TRY IT: When a line of the listing below has the string "强制杀死进程" in it, copy that line.
- Opening Delimiter -
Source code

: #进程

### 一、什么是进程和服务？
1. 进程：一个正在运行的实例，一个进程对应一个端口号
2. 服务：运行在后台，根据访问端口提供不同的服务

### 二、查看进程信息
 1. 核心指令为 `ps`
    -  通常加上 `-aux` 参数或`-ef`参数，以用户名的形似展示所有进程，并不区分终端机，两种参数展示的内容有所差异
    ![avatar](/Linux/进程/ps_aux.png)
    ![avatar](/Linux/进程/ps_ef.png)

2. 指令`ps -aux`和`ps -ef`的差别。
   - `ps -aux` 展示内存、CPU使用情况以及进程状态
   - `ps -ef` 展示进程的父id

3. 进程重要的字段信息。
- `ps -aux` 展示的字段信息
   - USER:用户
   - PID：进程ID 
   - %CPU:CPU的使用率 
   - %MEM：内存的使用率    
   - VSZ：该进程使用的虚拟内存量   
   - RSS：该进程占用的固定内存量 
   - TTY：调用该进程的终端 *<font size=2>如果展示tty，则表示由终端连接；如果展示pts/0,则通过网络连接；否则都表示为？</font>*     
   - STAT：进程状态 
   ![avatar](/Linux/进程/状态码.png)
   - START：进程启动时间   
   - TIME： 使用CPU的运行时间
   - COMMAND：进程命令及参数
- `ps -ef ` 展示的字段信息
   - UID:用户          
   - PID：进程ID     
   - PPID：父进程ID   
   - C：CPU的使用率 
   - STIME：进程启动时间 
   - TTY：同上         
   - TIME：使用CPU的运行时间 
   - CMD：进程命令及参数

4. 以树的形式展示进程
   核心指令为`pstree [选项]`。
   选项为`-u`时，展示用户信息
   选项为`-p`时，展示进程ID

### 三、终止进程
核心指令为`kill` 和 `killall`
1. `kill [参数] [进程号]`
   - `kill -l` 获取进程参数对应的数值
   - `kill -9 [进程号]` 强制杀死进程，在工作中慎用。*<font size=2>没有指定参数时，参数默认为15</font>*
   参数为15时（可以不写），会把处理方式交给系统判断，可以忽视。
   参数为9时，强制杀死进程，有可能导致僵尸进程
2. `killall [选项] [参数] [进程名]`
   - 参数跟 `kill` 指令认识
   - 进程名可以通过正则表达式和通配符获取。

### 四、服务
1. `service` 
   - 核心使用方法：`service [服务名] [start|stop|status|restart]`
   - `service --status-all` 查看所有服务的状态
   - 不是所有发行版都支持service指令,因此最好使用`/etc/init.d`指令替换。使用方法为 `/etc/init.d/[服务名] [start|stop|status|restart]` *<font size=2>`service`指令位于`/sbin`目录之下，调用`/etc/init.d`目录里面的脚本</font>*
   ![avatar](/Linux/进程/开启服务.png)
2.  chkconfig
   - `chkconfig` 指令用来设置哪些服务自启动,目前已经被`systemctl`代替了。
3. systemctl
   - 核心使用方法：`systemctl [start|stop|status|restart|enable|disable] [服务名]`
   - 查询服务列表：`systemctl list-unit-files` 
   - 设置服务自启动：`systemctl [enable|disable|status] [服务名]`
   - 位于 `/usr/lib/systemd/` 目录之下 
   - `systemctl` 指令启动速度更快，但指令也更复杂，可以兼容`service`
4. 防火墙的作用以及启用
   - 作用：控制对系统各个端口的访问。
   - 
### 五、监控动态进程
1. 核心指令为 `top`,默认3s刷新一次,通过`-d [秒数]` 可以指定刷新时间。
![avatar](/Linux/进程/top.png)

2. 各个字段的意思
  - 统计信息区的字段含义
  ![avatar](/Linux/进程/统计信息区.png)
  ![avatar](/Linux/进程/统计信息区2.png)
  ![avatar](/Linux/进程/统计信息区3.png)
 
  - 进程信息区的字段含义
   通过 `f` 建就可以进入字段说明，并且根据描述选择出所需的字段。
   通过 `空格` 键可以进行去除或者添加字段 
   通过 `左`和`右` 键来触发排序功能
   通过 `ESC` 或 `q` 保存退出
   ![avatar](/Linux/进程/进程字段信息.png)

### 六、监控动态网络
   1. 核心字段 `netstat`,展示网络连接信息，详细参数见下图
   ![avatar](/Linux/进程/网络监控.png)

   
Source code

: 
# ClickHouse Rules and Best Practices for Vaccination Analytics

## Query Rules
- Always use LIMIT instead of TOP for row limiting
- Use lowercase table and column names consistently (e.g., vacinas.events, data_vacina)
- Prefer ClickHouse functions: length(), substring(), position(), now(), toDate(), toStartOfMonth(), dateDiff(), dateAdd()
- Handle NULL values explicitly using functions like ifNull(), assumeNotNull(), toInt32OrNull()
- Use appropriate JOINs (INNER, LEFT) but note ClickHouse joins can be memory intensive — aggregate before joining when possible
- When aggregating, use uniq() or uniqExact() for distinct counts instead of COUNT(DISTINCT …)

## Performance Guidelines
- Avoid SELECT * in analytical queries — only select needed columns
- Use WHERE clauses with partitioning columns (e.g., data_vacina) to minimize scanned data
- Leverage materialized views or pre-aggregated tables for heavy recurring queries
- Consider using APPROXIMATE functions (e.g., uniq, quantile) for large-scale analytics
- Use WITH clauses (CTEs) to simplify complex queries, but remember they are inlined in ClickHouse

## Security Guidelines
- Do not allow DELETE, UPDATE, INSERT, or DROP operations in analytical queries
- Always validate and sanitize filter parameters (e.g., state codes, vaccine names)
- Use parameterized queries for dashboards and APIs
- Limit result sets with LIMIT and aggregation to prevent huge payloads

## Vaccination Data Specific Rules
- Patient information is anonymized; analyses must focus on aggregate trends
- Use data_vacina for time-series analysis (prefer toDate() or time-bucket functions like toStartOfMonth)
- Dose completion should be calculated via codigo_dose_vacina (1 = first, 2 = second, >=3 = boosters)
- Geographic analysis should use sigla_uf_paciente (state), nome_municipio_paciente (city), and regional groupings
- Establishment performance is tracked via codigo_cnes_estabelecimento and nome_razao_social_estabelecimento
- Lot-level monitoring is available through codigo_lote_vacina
- Closing Delimiter -
EXERCISE RESPONSE:
   - `kill -9 [进程号]` 强制杀死进程，在工作中慎用。*<font size=2>没有指定参数时，参数默认为15</font>*
   参数为9时，强制杀死进程，有可能导致僵尸进程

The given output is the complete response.